How to complete this task –
From the first line to the last, copy the listing exactly and omit the images.

Information given –
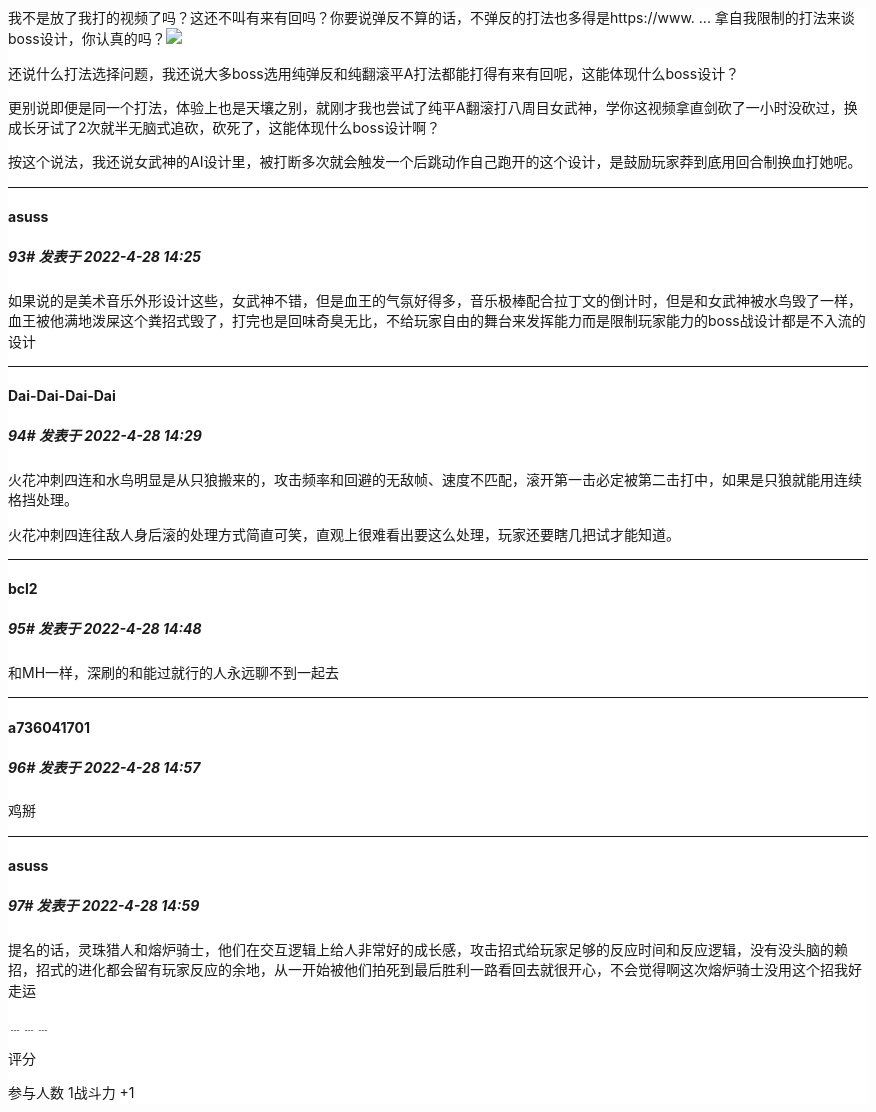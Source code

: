 我不是放了我打的视频了吗？这还不叫有来有回吗？你要说弹反不算的话，不弹反的打法也多得是https://www. ...</blockquote>
拿自我限制的打法来谈boss设计，你认真的吗？<img src="https://static.saraba1st.com/image/smiley/face2017/004.gif" referrerpolicy="no-referrer">

还说什么打法选择问题，我还说大多boss选用纯弹反和纯翻滚平A打法都能打得有来有回呢，这能体现什么boss设计？

更别说即便是同一个打法，体验上也是天壤之别，就刚才我也尝试了纯平A翻滚打八周目女武神，学你这视频拿直剑砍了一小时没砍过，换成长牙试了2次就半无脑式追砍，砍死了，这能体现什么boss设计啊？

按这个说法，我还说女武神的AI设计里，被打断多次就会触发一个后跳动作自己跑开的这个设计，是鼓励玩家莽到底用回合制换血打她呢。



*****

####  asuss  
##### 93#       发表于 2022-4-28 14:25

如果说的是美术音乐外形设计这些，女武神不错，但是血王的气氛好得多，音乐极棒配合拉丁文的倒计时，但是和女武神被水鸟毁了一样，血王被他满地泼屎这个粪招式毁了，打完也是回味奇臭无比，不给玩家自由的舞台来发挥能力而是限制玩家能力的boss战设计都是不入流的设计

*****

####  Dai-Dai-Dai-Dai  
##### 94#       发表于 2022-4-28 14:29

火花冲刺四连和水鸟明显是从只狼搬来的，攻击频率和回避的无敌帧、速度不匹配，滚开第一击必定被第二击打中，如果是只狼就能用连续格挡处理。

火花冲刺四连往敌人身后滚的处理方式简直可笑，直观上很难看出要这么处理，玩家还要瞎几把试才能知道。



*****

####  bcl2  
##### 95#       发表于 2022-4-28 14:48

和MH一样，深刷的和能过就行的人永远聊不到一起去



*****

####  a736041701  
##### 96#       发表于 2022-4-28 14:57

鸡掰

*****

####  asuss  
##### 97#       发表于 2022-4-28 14:59

提名的话，灵珠猎人和熔炉骑士，他们在交互逻辑上给人非常好的成长感，攻击招式给玩家足够的反应时间和反应逻辑，没有没头脑的赖招，招式的进化都会留有玩家反应的余地，从一开始被他们拍死到最后胜利一路看回去就很开心，不会觉得啊这次熔炉骑士没用这个招我好走运

﹍﹍﹍

评分

 参与人数 1战斗力 +1
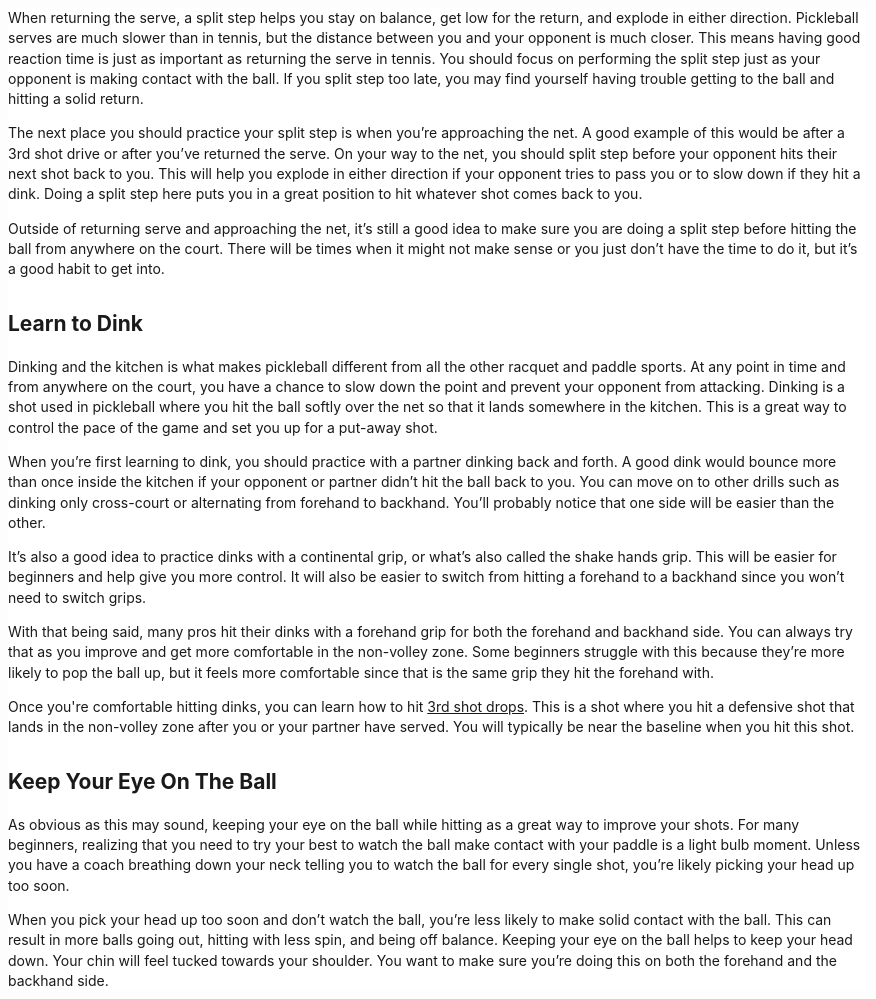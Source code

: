 When returning the serve, a split step helps you stay on balance, get low for the return, and explode in either direction. Pickleball serves are much slower than in tennis, but the distance between you and your opponent is much closer. This means having good reaction time is just as important as returning the serve in tennis. You should focus on performing the split step just as your opponent is making contact with the ball. If you split step too late, you may find yourself having trouble getting to the ball and hitting a solid return.

The next place you should practice your split step is when you’re approaching the net. A good example of this would be after a 3rd shot drive or after you’ve returned the serve. On your way to the net, you should split step before your opponent hits their next shot back to you. This will help you explode in either direction if your opponent tries to pass you or to slow down if they hit a dink. Doing a split step here puts you in a great position to hit whatever shot comes back to you.

Outside of returning serve and approaching the net, it’s still a good idea to make sure you are doing a split step before hitting the ball from anywhere on the court. There will be times when it might not make sense or you just don’t have the time to do it, but it’s a good habit to get into.

## Learn to Dink

Dinking and the kitchen is what makes pickleball different from all the other racquet and paddle sports. At any point in time and from anywhere on the court, you have a chance to slow down the point and prevent your opponent from attacking. Dinking is a shot used in pickleball where you hit the ball softly over the net so that it lands somewhere in the kitchen. This is a great way to control the pace of the game and set you up for a put-away shot.

When you’re first learning to dink, you should practice with a partner dinking back and forth. A good dink would bounce more than once inside the kitchen if your opponent or partner didn’t hit the ball back to you. You can move on to other drills such as dinking only cross-court or alternating from forehand to backhand. You’ll probably notice that one side will be easier than the other.

It’s also a good idea to practice dinks with a continental grip, or what’s also called the shake hands grip. This will be easier for beginners and help give you more control. It will also be easier to switch from hitting a forehand to a backhand since you won’t need to switch grips. 

With that being said, many pros hit their dinks with a forehand grip for both the forehand and backhand side. You can always try that as you improve and get more comfortable in the non-volley zone. Some beginners struggle with this because they’re more likely to pop the ball up, but it feels more comfortable since that is the same grip they hit the forehand with.

Once you're comfortable hitting dinks, you can learn how to hit <a href="/blog/pickleball-stacking">3rd shot drops</a>. This is a shot where you hit a defensive shot that lands in the non-volley zone after you or your partner have served. You will typically be near the baseline when you hit this shot.  

## Keep Your Eye On The Ball

As obvious as this may sound, keeping your eye on the ball while hitting as a great way to improve your shots. For many beginners, realizing that you need to try your best to watch the ball make contact with your paddle is a light bulb moment. Unless you have a coach breathing down your neck telling you to watch the ball for every single shot, you’re likely picking your head up too soon.

When you pick your head up too soon and don’t watch the ball, you’re less likely to make solid contact with the ball. This can result in more balls going out, hitting with less spin, and being off balance. Keeping your eye on the ball helps to keep your head down. Your chin will feel tucked towards your shoulder. You want to make sure you’re doing this on both the forehand and the backhand side.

Reply to the task –
Source code

: 我不是放了我打的视频了吗？这还不叫有来有回吗？你要说弹反不算的话，不弹反的打法也多得是https://www. ...</blockquote>
拿自我限制的打法来谈boss设计，你认真的吗？<img src="https://static.saraba1st.com/image/smiley/face2017/004.gif" referrerpolicy="no-referrer">

还说什么打法选择问题，我还说大多boss选用纯弹反和纯翻滚平A打法都能打得有来有回呢，这能体现什么boss设计？

更别说即便是同一个打法，体验上也是天壤之别，就刚才我也尝试了纯平A翻滚打八周目女武神，学你这视频拿直剑砍了一小时没砍过，换成长牙试了2次就半无脑式追砍，砍死了，这能体现什么boss设计啊？

按这个说法，我还说女武神的AI设计里，被打断多次就会触发一个后跳动作自己跑开的这个设计，是鼓励玩家莽到底用回合制换血打她呢。



*****

####  asuss  
##### 93#       发表于 2022-4-28 14:25

如果说的是美术音乐外形设计这些，女武神不错，但是血王的气氛好得多，音乐极棒配合拉丁文的倒计时，但是和女武神被水鸟毁了一样，血王被他满地泼屎这个粪招式毁了，打完也是回味奇臭无比，不给玩家自由的舞台来发挥能力而是限制玩家能力的boss战设计都是不入流的设计

*****

####  Dai-Dai-Dai-Dai  
##### 94#       发表于 2022-4-28 14:29

火花冲刺四连和水鸟明显是从只狼搬来的，攻击频率和回避的无敌帧、速度不匹配，滚开第一击必定被第二击打中，如果是只狼就能用连续格挡处理。

火花冲刺四连往敌人身后滚的处理方式简直可笑，直观上很难看出要这么处理，玩家还要瞎几把试才能知道。



*****

####  bcl2  
##### 95#       发表于 2022-4-28 14:48

和MH一样，深刷的和能过就行的人永远聊不到一起去



*****

####  a736041701  
##### 96#       发表于 2022-4-28 14:57

鸡掰

*****

####  asuss  
##### 97#       发表于 2022-4-28 14:59

提名的话，灵珠猎人和熔炉骑士，他们在交互逻辑上给人非常好的成长感，攻击招式给玩家足够的反应时间和反应逻辑，没有没头脑的赖招，招式的进化都会留有玩家反应的余地，从一开始被他们拍死到最后胜利一路看回去就很开心，不会觉得啊这次熔炉骑士没用这个招我好走运

﹍﹍﹍

评分

 参与人数 1战斗力 +1
Source code

: When returning the serve, a split step helps you stay on balance, get low for the return, and explode in either direction. Pickleball serves are much slower than in tennis, but the distance between you and your opponent is much closer. This means having good reaction time is just as important as returning the serve in tennis. You should focus on performing the split step just as your opponent is making contact with the ball. If you split step too late, you may find yourself having trouble getting to the ball and hitting a solid return.

The next place you should practice your split step is when you’re approaching the net. A good example of this would be after a 3rd shot drive or after you’ve returned the serve. On your way to the net, you should split step before your opponent hits their next shot back to you. This will help you explode in either direction if your opponent tries to pass you or to slow down if they hit a dink. Doing a split step here puts you in a great position to hit whatever shot comes back to you.

Outside of returning serve and approaching the net, it’s still a good idea to make sure you are doing a split step before hitting the ball from anywhere on the court. There will be times when it might not make sense or you just don’t have the time to do it, but it’s a good habit to get into.

## Learn to Dink

Dinking and the kitchen is what makes pickleball different from all the other racquet and paddle sports. At any point in time and from anywhere on the court, you have a chance to slow down the point and prevent your opponent from attacking. Dinking is a shot used in pickleball where you hit the ball softly over the net so that it lands somewhere in the kitchen. This is a great way to control the pace of the game and set you up for a put-away shot.

When you’re first learning to dink, you should practice with a partner dinking back and forth. A good dink would bounce more than once inside the kitchen if your opponent or partner didn’t hit the ball back to you. You can move on to other drills such as dinking only cross-court or alternating from forehand to backhand. You’ll probably notice that one side will be easier than the other.

It’s also a good idea to practice dinks with a continental grip, or what’s also called the shake hands grip. This will be easier for beginners and help give you more control. It will also be easier to switch from hitting a forehand to a backhand since you won’t need to switch grips. 

With that being said, many pros hit their dinks with a forehand grip for both the forehand and backhand side. You can always try that as you improve and get more comfortable in the non-volley zone. Some beginners struggle with this because they’re more likely to pop the ball up, but it feels more comfortable since that is the same grip they hit the forehand with.

Once you're comfortable hitting dinks, you can learn how to hit <a href="/blog/pickleball-stacking">3rd shot drops</a>. This is a shot where you hit a defensive shot that lands in the non-volley zone after you or your partner have served. You will typically be near the baseline when you hit this shot.  

## Keep Your Eye On The Ball

As obvious as this may sound, keeping your eye on the ball while hitting as a great way to improve your shots. For many beginners, realizing that you need to try your best to watch the ball make contact with your paddle is a light bulb moment. Unless you have a coach breathing down your neck telling you to watch the ball for every single shot, you’re likely picking your head up too soon.

When you pick your head up too soon and don’t watch the ball, you’re less likely to make solid contact with the ball. This can result in more balls going out, hitting with less spin, and being off balance. Keeping your eye on the ball helps to keep your head down. Your chin will feel tucked towards your shoulder. You want to make sure you’re doing this on both the forehand and the backhand side.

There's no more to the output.